Data supplied
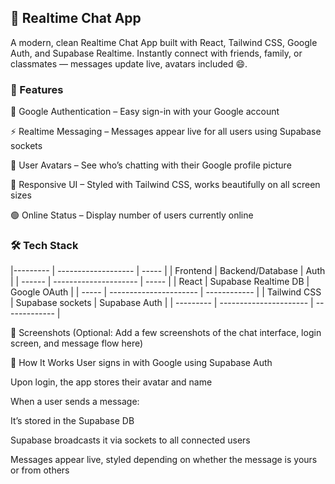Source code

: ## 💬 Realtime Chat App

A modern, clean Realtime Chat App built with React, Tailwind CSS, Google Auth, and Supabase Realtime. Instantly connect with friends, family, or classmates — messages update live, avatars included 😄.

### 🚀 Features
🔐 Google Authentication – Easy sign-in with your Google account

⚡ Realtime Messaging – Messages appear live for all users using Supabase sockets

💬 User Avatars – See who’s chatting with their Google profile picture

🌙 Responsive UI – Styled with Tailwind CSS, works beautifully on all screen sizes

🟢 Online Status – Display number of users currently online

### 🛠️ Tech Stack
|--------- | ------------------- | ----- |
| Frontend |	Backend/Database |	Auth |
| ------ | --------------------- | ----- |
| React |	Supabase Realtime DB | Google OAuth |
| ----- | ---------------------- | ------------ |
| Tailwind  CSS |	Supabase sockets | Supabase Auth |
| --------- | ---------------------- | ------------- |

📸 Screenshots
(Optional: Add a few screenshots of the chat interface, login screen, and message flow here)

🧠 How It Works
User signs in with Google using Supabase Auth

Upon login, the app stores their avatar and name

When a user sends a message:

It’s stored in the Supabase DB

Supabase broadcasts it via sockets to all connected users

Messages appear live, styled depending on whether the message is yours or from others

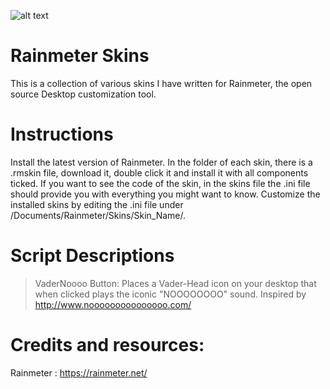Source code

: ![alt text](http://4.bp.blogspot.com/-ObBCD-xjuo4/VYbi6HDrxMI/AAAAAAAAmZo/4Ohj2uJVNMQ/s1600/site_logo.gif "Rainmeter")
# Rainmeter Skins
This is a collection of various skins I have written for Rainmeter, the open source Desktop customization tool. 

# Instructions
Install the latest version of Rainmeter. In the folder of each skin, there is a .rmskin file, download it, double click it and install it with all components ticked. If you want to see the code of the skin, in the skins file the .ini file should provide you with everything you might want to know. Customize the installed skins by editing the .ini file under /Documents/Rainmeter/Skins/Skin_Name/.

# Script Descriptions

>VaderNoooo Button: Places a Vader-Head icon on your desktop that when clicked plays the iconic "NOOOOOOOO" sound. Inspired by http://www.nooooooooooooooo.com/

# Credits and resources:
Rainmeter : https://rainmeter.net/
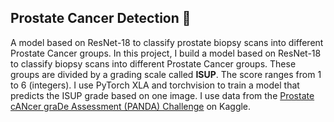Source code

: ## Prostate Cancer Detection 🔬
A model based on ResNet-18 to classify prostate biopsy scans into different Prostate Cancer groups.
In this project, I build a model based on ResNet-18 to classify biopsy scans into different Prostate Cancer groups. These groups are divided by a grading scale called **ISUP**. The score ranges from 1 to 6 (integers). I use PyTorch XLA and torchvision to train a model that predicts the ISUP grade based on one image. I use data from the [Prostate cANcer graDe Assessment (PANDA) Challenge](https://www.kaggle.com/c/prostate-cancer-grade-assessment) on Kaggle.
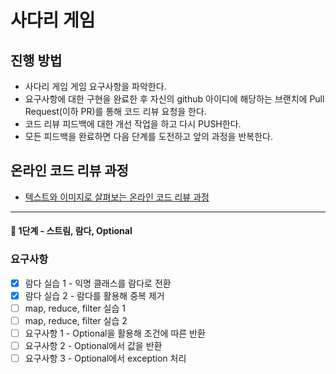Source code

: # 사다리 게임
## 진행 방법
* 사다리 게임 게임 요구사항을 파악한다.
* 요구사항에 대한 구현을 완료한 후 자신의 github 아이디에 해당하는 브랜치에 Pull Request(이하 PR)를 통해 코드 리뷰 요청을 한다.
* 코드 리뷰 피드백에 대한 개선 작업을 하고 다시 PUSH한다.
* 모든 피드백을 완료하면 다음 단계를 도전하고 앞의 과정을 반복한다.

## 온라인 코드 리뷰 과정
* [텍스트와 이미지로 살펴보는 온라인 코드 리뷰 과정](https://github.com/nextstep-step/nextstep-docs/tree/master/codereview)

---
#### 🚀 1단계 - 스트림, 람다, Optional
### 요구사항
* [x] 람다 실습 1 - 익명 클래스를 람다로 전환
* [x] 람다 실습 2 - 람다를 활용해 중복 제거
* [ ] map, reduce, filter 실습 1
* [ ] map, reduce, filter 실습 2
* [ ] 요구사항 1 - Optional을 활용해 조건에 따른 반환
* [ ] 요구사항 2 - Optional에서 값을 반환
* [ ] 요구사항 3 - Optional에서 exception 처리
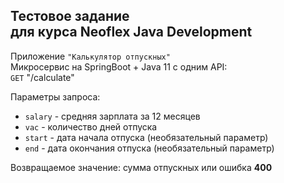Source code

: ## Тестовое задание <br> для курса Neoflex Java Development

Приложение `"Калькулятор отпускных"` <br>
Микросервис на SpringBoot + Java 11 с одним API: <br>
`GET` "/calculate"

Параметры запроса:
* `salary` - средняя зарплата за 12 месяцев
* `vac` - количество дней отпуска
* `start` - дата начала отпуска (необязательный параметр)
* `end` - дата окончания отпуска (необязательный параметр)

Возвращаемое значение: сумма отпускных или ошибка **400**
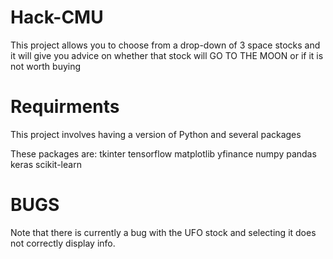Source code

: # Hack-CMU
This project allows you to choose from a drop-down of 3 space stocks and it will give you advice on whether that stock will GO TO THE MOON or if it is not worth buying

# Requirments
This project involves having a version of Python and several packages

These packages are:
tkinter
tensorflow
matplotlib
yfinance
numpy
pandas
keras
scikit-learn

# BUGS
Note that there is currently a bug with the UFO stock and selecting it does not correctly display info.
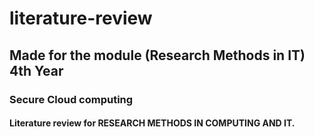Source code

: # literature-review

## Made for the module (Research Methods in IT) 4th Year 

### Secure Cloud computing 


#### Literature review for RESEARCH METHODS IN COMPUTING AND IT.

What you have to do
Print the records exactly, every one. Leave out the pictures.

Finished exercise
Source code

: ## 💬 Realtime Chat App

A modern, clean Realtime Chat App built with React, Tailwind CSS, Google Auth, and Supabase Realtime. Instantly connect with friends, family, or classmates — messages update live, avatars included 😄.

### 🚀 Features
🔐 Google Authentication – Easy sign-in with your Google account

⚡ Realtime Messaging – Messages appear live for all users using Supabase sockets

💬 User Avatars – See who’s chatting with their Google profile picture

🌙 Responsive UI – Styled with Tailwind CSS, works beautifully on all screen sizes

🟢 Online Status – Display number of users currently online

### 🛠️ Tech Stack
|--------- | ------------------- | ----- |
| Frontend |	Backend/Database |	Auth |
| ------ | --------------------- | ----- |
| React |	Supabase Realtime DB | Google OAuth |
| ----- | ---------------------- | ------------ |
| Tailwind  CSS |	Supabase sockets | Supabase Auth |
| --------- | ---------------------- | ------------- |

📸 Screenshots
(Optional: Add a few screenshots of the chat interface, login screen, and message flow here)

🧠 How It Works
User signs in with Google using Supabase Auth

Upon login, the app stores their avatar and name

When a user sends a message:

It’s stored in the Supabase DB

Supabase broadcasts it via sockets to all connected users

Messages appear live, styled depending on whether the message is yours or from others

Source code

: ![alt text](http://4.bp.blogspot.com/-ObBCD-xjuo4/VYbi6HDrxMI/AAAAAAAAmZo/4Ohj2uJVNMQ/s1600/site_logo.gif "Rainmeter")
# Rainmeter Skins
This is a collection of various skins I have written for Rainmeter, the open source Desktop customization tool. 

# Instructions
Install the latest version of Rainmeter. In the folder of each skin, there is a .rmskin file, download it, double click it and install it with all components ticked. If you want to see the code of the skin, in the skins file the .ini file should provide you with everything you might want to know. Customize the installed skins by editing the .ini file under /Documents/Rainmeter/Skins/Skin_Name/.

# Script Descriptions

>VaderNoooo Button: Places a Vader-Head icon on your desktop that when clicked plays the iconic "NOOOOOOOO" sound. Inspired by http://www.nooooooooooooooo.com/

# Credits and resources:
Rainmeter : https://rainmeter.net/
Source code

: ## Prostate Cancer Detection 🔬
A model based on ResNet-18 to classify prostate biopsy scans into different Prostate Cancer groups.
In this project, I build a model based on ResNet-18 to classify biopsy scans into different Prostate Cancer groups. These groups are divided by a grading scale called **ISUP**. The score ranges from 1 to 6 (integers). I use PyTorch XLA and torchvision to train a model that predicts the ISUP grade based on one image. I use data from the [Prostate cANcer graDe Assessment (PANDA) Challenge](https://www.kaggle.com/c/prostate-cancer-grade-assessment) on Kaggle.
Source code

: # 사다리 게임
## 진행 방법
* 사다리 게임 게임 요구사항을 파악한다.
* 요구사항에 대한 구현을 완료한 후 자신의 github 아이디에 해당하는 브랜치에 Pull Request(이하 PR)를 통해 코드 리뷰 요청을 한다.
* 코드 리뷰 피드백에 대한 개선 작업을 하고 다시 PUSH한다.
* 모든 피드백을 완료하면 다음 단계를 도전하고 앞의 과정을 반복한다.

## 온라인 코드 리뷰 과정
* [텍스트와 이미지로 살펴보는 온라인 코드 리뷰 과정](https://github.com/nextstep-step/nextstep-docs/tree/master/codereview)

---
#### 🚀 1단계 - 스트림, 람다, Optional
### 요구사항
* [x] 람다 실습 1 - 익명 클래스를 람다로 전환
* [x] 람다 실습 2 - 람다를 활용해 중복 제거
* [ ] map, reduce, filter 실습 1
* [ ] map, reduce, filter 실습 2
* [ ] 요구사항 1 - Optional을 활용해 조건에 따른 반환
* [ ] 요구사항 2 - Optional에서 값을 반환
* [ ] 요구사항 3 - Optional에서 exception 처리
Source code

: ## Тестовое задание <br> для курса Neoflex Java Development

Приложение `"Калькулятор отпускных"` <br>
Микросервис на SpringBoot + Java 11 с одним API: <br>
`GET` "/calculate"

Параметры запроса:
* `salary` - средняя зарплата за 12 месяцев
* `vac` - количество дней отпуска
* `start` - дата начала отпуска (необязательный параметр)
* `end` - дата окончания отпуска (необязательный параметр)

Возвращаемое значение: сумма отпускных или ошибка **400**
Source code

: # Hack-CMU
This project allows you to choose from a drop-down of 3 space stocks and it will give you advice on whether that stock will GO TO THE MOON or if it is not worth buying

# Requirments
This project involves having a version of Python and several packages

These packages are:
tkinter
tensorflow
matplotlib
yfinance
numpy
pandas
keras
scikit-learn

# BUGS
Note that there is currently a bug with the UFO stock and selecting it does not correctly display info.
Source code

: # literature-review

## Made for the module (Research Methods in IT) 4th Year 

### Secure Cloud computing 


#### Literature review for RESEARCH METHODS IN COMPUTING AND IT.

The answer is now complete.